*** Block opens ***

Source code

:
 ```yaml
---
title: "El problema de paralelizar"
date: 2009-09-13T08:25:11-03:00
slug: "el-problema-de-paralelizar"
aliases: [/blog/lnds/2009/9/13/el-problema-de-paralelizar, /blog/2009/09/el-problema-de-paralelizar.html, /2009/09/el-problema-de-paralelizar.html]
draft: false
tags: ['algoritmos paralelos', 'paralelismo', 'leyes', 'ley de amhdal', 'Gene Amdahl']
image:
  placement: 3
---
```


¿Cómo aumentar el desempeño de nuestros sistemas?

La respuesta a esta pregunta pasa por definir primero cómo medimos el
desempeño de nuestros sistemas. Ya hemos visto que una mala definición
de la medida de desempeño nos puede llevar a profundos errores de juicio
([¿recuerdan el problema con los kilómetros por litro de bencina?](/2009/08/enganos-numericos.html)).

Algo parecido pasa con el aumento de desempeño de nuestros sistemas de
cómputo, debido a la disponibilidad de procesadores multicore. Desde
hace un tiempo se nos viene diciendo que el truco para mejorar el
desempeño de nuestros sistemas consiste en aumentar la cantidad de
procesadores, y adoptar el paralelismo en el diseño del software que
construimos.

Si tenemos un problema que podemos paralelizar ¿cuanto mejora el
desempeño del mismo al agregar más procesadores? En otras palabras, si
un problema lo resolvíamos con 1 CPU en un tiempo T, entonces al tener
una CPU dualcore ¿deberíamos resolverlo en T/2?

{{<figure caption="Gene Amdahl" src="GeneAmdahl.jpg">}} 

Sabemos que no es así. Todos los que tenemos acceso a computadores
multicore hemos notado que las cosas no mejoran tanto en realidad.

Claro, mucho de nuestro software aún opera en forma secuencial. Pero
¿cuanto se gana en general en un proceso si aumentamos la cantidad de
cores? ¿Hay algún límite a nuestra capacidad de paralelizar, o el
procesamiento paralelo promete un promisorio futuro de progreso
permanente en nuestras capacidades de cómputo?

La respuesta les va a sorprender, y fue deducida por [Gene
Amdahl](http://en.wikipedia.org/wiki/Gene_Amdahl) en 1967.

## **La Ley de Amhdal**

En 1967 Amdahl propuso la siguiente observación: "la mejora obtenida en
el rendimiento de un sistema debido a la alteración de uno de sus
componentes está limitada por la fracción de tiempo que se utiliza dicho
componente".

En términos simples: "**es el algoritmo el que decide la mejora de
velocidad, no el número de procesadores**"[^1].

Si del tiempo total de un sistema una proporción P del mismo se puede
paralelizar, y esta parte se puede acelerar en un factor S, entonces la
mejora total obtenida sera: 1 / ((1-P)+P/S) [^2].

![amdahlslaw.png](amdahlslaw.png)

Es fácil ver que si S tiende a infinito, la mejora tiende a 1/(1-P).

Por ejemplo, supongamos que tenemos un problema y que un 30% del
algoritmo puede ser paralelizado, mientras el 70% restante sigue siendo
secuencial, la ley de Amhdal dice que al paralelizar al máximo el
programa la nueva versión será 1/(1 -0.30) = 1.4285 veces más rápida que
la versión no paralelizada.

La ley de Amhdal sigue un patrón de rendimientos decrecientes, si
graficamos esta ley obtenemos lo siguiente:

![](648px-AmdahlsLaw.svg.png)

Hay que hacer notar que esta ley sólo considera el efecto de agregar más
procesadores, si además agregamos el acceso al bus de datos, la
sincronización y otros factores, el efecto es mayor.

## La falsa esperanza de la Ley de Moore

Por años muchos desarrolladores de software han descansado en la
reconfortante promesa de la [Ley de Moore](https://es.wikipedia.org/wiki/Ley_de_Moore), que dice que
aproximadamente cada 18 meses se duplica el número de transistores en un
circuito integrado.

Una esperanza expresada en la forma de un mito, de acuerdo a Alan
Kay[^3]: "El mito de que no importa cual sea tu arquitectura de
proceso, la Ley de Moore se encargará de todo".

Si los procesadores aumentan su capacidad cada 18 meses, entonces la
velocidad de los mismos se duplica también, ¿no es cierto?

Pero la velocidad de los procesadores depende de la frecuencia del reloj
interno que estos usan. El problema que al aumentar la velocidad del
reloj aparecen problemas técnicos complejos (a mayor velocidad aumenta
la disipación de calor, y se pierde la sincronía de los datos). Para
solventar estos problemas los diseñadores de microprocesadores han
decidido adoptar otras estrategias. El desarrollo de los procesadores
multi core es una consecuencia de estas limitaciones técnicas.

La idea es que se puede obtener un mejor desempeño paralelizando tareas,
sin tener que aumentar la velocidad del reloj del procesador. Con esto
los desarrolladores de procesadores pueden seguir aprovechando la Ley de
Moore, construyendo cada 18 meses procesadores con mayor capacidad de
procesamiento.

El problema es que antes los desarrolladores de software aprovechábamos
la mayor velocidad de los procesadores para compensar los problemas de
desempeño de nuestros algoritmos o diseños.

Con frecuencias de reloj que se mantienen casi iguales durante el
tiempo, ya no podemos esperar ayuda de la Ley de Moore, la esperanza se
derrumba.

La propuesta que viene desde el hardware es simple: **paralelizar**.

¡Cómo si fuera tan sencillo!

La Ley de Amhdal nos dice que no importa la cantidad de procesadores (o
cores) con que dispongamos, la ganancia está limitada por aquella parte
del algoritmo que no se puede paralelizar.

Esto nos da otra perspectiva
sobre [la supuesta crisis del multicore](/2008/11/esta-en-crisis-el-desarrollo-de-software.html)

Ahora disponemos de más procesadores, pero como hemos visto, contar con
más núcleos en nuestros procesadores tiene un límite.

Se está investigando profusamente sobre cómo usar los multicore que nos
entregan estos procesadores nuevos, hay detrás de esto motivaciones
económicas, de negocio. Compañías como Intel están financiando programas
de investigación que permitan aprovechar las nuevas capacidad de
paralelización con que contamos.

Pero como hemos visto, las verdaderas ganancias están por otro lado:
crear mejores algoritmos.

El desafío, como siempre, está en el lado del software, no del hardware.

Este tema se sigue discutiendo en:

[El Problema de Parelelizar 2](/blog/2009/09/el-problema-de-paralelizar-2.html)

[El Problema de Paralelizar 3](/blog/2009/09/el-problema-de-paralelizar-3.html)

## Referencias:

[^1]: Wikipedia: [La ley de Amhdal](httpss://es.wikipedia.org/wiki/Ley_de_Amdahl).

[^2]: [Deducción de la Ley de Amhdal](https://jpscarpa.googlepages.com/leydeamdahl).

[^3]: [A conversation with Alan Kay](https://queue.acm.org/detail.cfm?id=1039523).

*** Block closes ***

— What is being asked —
Copy out, exactly and alone, the lines of the entries above between the ones holding "graficamos esta ley" and "reconfortante promesa de", inclusive.

— Result of the task —
graficamos esta ley obtenemos lo siguiente:

![](648px-AmdahlsLaw.svg.png)

Hay que hacer notar que esta ley sólo considera el efecto de agregar más
procesadores, si además agregamos el acceso al bus de datos, la
sincronización y otros factores, el efecto es mayor.

## La falsa esperanza de la Ley de Moore

Por años muchos desarrolladores de software han descansado en la
reconfortante promesa de la [Ley de Moore](https://es.wikipedia.org/wiki/Ley_de_Moore), que dice que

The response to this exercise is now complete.